Source records |
______

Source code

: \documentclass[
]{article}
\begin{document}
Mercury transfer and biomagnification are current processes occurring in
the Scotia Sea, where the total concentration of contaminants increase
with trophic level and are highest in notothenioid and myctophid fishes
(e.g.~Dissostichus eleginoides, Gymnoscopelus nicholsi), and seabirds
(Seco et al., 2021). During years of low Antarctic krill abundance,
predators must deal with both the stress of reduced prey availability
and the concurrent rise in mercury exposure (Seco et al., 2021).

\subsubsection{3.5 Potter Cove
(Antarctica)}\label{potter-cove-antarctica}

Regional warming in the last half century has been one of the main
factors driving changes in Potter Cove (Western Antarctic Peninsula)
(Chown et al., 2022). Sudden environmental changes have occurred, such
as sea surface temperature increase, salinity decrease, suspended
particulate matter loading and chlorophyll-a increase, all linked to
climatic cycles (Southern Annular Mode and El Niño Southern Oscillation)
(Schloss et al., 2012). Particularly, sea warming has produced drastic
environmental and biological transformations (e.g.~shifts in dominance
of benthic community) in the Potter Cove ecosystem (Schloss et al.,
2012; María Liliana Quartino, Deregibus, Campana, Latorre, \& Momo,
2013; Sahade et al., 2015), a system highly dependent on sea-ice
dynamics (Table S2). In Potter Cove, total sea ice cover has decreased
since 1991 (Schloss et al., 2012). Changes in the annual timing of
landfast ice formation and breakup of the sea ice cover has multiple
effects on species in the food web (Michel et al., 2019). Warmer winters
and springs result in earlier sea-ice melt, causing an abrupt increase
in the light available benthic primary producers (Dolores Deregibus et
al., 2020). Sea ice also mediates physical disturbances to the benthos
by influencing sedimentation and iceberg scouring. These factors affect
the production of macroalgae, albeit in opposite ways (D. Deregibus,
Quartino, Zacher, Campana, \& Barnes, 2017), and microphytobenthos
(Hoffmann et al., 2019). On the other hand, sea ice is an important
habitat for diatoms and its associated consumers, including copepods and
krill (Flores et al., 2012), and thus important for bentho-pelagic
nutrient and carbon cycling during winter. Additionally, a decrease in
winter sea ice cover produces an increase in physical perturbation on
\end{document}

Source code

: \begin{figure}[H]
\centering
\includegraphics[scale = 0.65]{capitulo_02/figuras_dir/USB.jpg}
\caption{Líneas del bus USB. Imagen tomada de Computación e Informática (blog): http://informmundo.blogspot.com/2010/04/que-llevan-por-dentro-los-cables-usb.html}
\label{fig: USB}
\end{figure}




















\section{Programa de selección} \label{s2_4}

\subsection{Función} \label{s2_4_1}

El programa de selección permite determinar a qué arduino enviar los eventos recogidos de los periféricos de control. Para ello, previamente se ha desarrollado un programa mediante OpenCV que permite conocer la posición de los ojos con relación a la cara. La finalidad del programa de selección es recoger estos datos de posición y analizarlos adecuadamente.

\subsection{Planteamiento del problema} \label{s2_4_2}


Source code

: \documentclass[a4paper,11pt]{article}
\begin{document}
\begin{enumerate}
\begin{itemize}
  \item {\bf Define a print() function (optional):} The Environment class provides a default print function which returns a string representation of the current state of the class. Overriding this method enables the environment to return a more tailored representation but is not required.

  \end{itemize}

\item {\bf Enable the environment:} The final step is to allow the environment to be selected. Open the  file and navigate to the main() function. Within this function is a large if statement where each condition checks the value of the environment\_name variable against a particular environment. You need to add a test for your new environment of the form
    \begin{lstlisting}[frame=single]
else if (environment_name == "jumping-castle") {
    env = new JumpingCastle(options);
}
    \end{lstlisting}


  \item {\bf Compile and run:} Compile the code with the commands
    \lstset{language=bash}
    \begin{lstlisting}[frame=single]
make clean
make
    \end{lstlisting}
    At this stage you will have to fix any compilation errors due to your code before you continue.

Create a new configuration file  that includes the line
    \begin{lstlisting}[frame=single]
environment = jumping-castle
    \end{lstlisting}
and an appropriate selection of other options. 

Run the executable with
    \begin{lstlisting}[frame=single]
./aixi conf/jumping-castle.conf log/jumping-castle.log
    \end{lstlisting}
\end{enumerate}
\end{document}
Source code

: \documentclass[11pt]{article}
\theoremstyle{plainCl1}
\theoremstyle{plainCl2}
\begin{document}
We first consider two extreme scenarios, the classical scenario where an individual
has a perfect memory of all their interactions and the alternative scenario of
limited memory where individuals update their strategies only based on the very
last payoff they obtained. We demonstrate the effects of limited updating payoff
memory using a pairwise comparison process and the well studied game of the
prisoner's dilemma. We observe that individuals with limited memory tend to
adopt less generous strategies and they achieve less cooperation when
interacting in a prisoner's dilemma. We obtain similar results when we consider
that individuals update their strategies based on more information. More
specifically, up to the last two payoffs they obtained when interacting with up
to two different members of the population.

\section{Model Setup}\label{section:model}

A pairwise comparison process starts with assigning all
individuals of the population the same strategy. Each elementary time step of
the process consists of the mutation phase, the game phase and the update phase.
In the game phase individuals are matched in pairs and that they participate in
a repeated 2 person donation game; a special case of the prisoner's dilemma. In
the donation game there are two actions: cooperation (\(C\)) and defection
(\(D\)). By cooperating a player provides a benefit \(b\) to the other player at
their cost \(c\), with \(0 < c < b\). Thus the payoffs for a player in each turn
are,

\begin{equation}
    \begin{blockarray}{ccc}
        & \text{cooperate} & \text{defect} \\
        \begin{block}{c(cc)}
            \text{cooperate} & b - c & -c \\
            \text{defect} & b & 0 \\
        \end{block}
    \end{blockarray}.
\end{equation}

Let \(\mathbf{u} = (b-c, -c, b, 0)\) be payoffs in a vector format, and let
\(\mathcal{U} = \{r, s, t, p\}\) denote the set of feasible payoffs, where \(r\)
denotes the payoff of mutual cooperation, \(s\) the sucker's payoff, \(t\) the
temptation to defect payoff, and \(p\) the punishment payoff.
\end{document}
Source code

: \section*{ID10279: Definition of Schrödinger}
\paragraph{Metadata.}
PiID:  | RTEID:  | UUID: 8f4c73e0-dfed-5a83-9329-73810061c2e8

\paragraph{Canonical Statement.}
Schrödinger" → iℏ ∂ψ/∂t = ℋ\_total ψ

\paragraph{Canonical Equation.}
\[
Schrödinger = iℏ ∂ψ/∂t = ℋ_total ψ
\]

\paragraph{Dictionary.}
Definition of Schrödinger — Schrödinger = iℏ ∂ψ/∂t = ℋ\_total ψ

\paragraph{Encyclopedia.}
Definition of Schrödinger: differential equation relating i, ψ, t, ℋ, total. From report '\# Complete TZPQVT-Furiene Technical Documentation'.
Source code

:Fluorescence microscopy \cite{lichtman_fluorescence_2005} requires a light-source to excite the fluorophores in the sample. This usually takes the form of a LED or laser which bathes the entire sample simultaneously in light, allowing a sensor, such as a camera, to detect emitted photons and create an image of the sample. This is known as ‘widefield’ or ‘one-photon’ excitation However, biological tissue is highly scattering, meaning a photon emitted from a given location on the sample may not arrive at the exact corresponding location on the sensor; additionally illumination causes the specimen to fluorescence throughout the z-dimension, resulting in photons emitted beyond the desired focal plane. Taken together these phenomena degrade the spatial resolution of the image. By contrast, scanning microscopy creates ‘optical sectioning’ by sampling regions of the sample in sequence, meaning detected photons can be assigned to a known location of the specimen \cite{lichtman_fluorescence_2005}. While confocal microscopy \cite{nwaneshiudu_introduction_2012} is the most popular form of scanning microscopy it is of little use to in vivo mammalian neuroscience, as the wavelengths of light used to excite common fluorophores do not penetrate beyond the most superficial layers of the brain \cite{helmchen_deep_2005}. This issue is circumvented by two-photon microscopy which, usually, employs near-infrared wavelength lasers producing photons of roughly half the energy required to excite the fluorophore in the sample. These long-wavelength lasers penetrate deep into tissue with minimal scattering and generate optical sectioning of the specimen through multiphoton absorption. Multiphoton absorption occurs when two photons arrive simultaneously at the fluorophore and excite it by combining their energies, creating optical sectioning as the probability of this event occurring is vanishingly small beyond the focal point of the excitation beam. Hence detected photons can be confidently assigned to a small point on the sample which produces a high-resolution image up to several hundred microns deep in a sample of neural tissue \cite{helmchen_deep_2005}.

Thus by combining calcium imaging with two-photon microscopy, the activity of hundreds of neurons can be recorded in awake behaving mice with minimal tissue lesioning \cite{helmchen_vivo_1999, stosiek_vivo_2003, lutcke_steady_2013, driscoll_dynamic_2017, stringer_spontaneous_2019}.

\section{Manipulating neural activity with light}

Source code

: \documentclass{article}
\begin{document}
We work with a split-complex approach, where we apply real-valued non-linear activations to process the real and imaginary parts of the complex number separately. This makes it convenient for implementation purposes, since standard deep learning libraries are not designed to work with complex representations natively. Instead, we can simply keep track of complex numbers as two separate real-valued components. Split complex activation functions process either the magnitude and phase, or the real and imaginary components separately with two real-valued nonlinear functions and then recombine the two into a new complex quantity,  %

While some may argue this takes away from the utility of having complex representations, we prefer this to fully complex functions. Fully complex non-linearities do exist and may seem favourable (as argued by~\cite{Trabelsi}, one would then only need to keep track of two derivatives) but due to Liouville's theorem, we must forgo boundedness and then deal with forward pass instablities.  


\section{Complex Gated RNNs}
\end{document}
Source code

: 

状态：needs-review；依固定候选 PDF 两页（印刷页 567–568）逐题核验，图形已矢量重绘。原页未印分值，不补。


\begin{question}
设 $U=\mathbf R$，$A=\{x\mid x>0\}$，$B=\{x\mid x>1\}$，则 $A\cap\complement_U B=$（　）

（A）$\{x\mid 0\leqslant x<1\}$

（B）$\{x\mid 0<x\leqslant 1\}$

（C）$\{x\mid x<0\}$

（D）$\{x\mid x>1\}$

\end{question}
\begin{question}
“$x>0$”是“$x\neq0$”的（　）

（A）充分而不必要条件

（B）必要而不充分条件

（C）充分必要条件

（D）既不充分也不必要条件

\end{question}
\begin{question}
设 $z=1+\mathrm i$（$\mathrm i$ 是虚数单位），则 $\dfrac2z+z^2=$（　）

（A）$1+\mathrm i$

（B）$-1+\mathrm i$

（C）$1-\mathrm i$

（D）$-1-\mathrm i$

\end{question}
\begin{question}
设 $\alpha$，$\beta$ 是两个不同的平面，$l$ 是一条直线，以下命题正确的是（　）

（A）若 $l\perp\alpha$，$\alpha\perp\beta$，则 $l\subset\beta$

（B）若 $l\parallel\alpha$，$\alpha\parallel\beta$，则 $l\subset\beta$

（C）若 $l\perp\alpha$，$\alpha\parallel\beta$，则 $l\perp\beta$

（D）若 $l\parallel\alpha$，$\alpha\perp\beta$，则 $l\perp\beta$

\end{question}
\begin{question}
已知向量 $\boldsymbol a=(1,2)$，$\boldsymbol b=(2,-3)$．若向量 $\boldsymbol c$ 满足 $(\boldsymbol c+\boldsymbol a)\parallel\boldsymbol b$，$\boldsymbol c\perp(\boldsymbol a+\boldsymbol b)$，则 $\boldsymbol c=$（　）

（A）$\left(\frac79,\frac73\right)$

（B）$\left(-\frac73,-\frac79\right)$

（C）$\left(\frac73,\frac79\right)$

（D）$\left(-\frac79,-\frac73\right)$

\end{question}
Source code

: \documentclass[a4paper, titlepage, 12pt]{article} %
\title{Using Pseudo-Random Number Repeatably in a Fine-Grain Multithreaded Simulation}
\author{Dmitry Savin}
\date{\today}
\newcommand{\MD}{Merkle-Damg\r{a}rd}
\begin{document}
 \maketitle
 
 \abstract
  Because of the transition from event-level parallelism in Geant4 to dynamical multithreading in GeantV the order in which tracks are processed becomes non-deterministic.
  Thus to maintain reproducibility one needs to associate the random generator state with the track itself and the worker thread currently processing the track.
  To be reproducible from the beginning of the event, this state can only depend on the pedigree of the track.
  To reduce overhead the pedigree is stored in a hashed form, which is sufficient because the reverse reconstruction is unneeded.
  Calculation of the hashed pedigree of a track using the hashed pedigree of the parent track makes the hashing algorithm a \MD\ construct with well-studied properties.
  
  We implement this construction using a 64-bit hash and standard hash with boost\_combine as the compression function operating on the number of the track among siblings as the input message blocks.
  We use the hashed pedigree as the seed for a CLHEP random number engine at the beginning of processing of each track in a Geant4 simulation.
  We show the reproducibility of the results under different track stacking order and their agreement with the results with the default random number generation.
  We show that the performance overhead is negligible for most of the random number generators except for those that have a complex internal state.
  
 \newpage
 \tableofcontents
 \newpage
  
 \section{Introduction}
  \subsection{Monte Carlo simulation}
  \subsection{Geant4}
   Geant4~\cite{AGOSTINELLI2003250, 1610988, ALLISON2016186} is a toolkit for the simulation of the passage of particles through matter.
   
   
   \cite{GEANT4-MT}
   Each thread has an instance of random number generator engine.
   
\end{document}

______

Work to be completed | Give again, exactly as written, the lines running from the first line of the data above through the line that contains "since 1991 (Schloss".

Output below |
Source code

: \documentclass[
]{article}
\begin{document}
Mercury transfer and biomagnification are current processes occurring in
the Scotia Sea, where the total concentration of contaminants increase
with trophic level and are highest in notothenioid and myctophid fishes
(e.g.~Dissostichus eleginoides, Gymnoscopelus nicholsi), and seabirds
(Seco et al., 2021). During years of low Antarctic krill abundance,
predators must deal with both the stress of reduced prey availability
and the concurrent rise in mercury exposure (Seco et al., 2021).

\subsubsection{3.5 Potter Cove
(Antarctica)}\label{potter-cove-antarctica}

Regional warming in the last half century has been one of the main
factors driving changes in Potter Cove (Western Antarctic Peninsula)
(Chown et al., 2022). Sudden environmental changes have occurred, such
as sea surface temperature increase, salinity decrease, suspended
particulate matter loading and chlorophyll-a increase, all linked to
climatic cycles (Southern Annular Mode and El Niño Southern Oscillation)
(Schloss et al., 2012). Particularly, sea warming has produced drastic
environmental and biological transformations (e.g.~shifts in dominance
of benthic community) in the Potter Cove ecosystem (Schloss et al.,
2012; María Liliana Quartino, Deregibus, Campana, Latorre, \& Momo,
2013; Sahade et al., 2015), a system highly dependent on sea-ice
dynamics (Table S2). In Potter Cove, total sea ice cover has decreased
since 1991 (Schloss et al., 2012). Changes in the annual timing of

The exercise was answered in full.